Dia Mundial da Guerra do Travesseiro

A Pillow Fight (ou Guerra de Travesseiro) é o flash mob que acontece simultaneamente em várias cidades do mundo. O evento já é tradicional e ocorrerá espontaneamente no dia 07 de abril, inclusive em algumas cidades brasileiras que já confirmaram o evento, como Salvador e Uberlândia. Organizado pelas redes sociais, a reunião de pessoas não tem conteúdo ideológico ou prático, mas pode ser uma divertida brincadeira, além de oferecer uma boa oportunidade para se desfazer de um travesseiro velho.
“Pouca gente se dá conta de que o travesseiro tem prazo de validade e a guerra de travesseiros pode ser a oportunidade ideal para deixar o travesseiro velho de lado e trocá-lo por um novo, mais adequado ao biotipo, e a posição em se que dorme.

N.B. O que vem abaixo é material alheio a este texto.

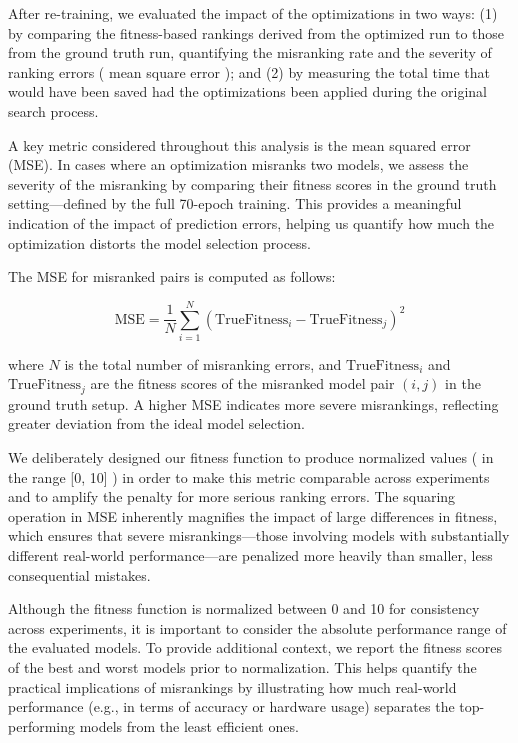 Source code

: After re-training, we evaluated the impact of the optimizations in two ways: (1) by comparing the fitness-based rankings derived from the optimized run to those from the ground truth run, quantifying the misranking rate and the severity of ranking errors ( mean square error ); and (2) by measuring the total time that would have been saved had the optimizations been applied during the original search process.


A key metric considered throughout this analysis is the mean squared error (MSE). In cases where an optimization misranks two models, we assess the severity of the misranking by comparing their fitness scores in the ground truth setting—defined by the full 70-epoch training. This provides a meaningful indication of the impact of prediction errors, helping us quantify how much the optimization distorts the model selection process.

The MSE for misranked pairs is computed as follows:

\begin{equation}
\text{MSE} = \frac{1}{N} \sum_{i=1}^{N} \left( \text{TrueFitness}_i - \text{TrueFitness}_j \right)^2
\end{equation}

where \( N \) is the total number of misranking errors, and \( \text{TrueFitness}_i \) and \( \text{TrueFitness}_j \) are the fitness scores of the misranked model pair \( (i, j) \) in the ground truth setup. A higher MSE indicates more severe misrankings, reflecting greater deviation from the ideal model selection.

We deliberately designed our fitness function to produce normalized values ( in the range [0, 10] ) in order to make this metric comparable across experiments and to amplify the penalty for more serious ranking errors. The squaring operation in MSE inherently magnifies the impact of large differences in fitness, which ensures that severe misrankings—those involving models with substantially different real-world performance—are penalized more heavily than smaller, less consequential mistakes.

Although the fitness function is normalized between 0 and 10 for consistency across experiments, it is important to consider the absolute performance range of the evaluated models. To provide additional context, we report the fitness scores of the best and worst models prior to normalization. This helps quantify the practical implications of misrankings by illustrating how much real-world performance (e.g., in terms of accuracy or hardware usage) separates the top-performing models from the least efficient ones.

Antes de escolher um travesseiro novo, é essencial identificar o suporte da espuma (como macia, média ou firme) e sempre ter em mente que, na postura lateral – a mais indicada para sono – a altura do travesseiro deve preencher exatamente o espaço entre a cabeça e o colchão, formando um ângulo de 90 graus no pescoço e alinhando a coluna cervical”, afirma Renata Federighi, consultora do sono da Duoflex.
Renata explica que com o tempo o travesseiro acumula em seu interior microorganismos que se alimentam das secreções que eliminamos durante sono pela boca (saliva), ouvidos (cerume), olhos (lágrimas), nariz (coriza), cabelos (seborréia) e pele (suor e pele morta). Soma-se a tudo isso as secreções artificiais, tais quais cosméticos, perfumes, tinturas e maquiagem, para avaliarmos a contaminação maciça diária a que são submetidos ostravesseiros. Um travesseiro repleto de impurezas torna-se ambiente propício para proliferação de ácaros, fungos e bactérias, se transformando em fontes prováveis de diversos tipos de alergia.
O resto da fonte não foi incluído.